Task directions =>
Go through the listing beneath and show each line containing the string "sshfs".

Available records =>

####################

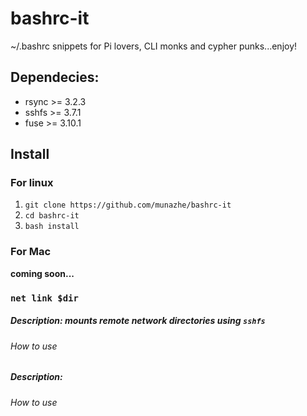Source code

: # bashrc-it
~/.bashrc snippets for Pi lovers, CLI monks and cypher punks...enjoy!

## Dependecies:
* rsync >= 3.2.3
* sshfs >= 3.7.1
* fuse >= 3.10.1



## Install

### For linux
1. `git clone https://github.com/munazhe/bashrc-it`
2. `cd bashrc-it`
3. `bash install`


### For Mac
**coming soon...**



### `net link $dir`

##### Description: mounts remote network directories using `sshfs`

###### How to use




### 

##### Description:

###### How to use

####################

Exercise response =>
* sshfs >= 3.7.1
##### Description: mounts remote network directories using `sshfs`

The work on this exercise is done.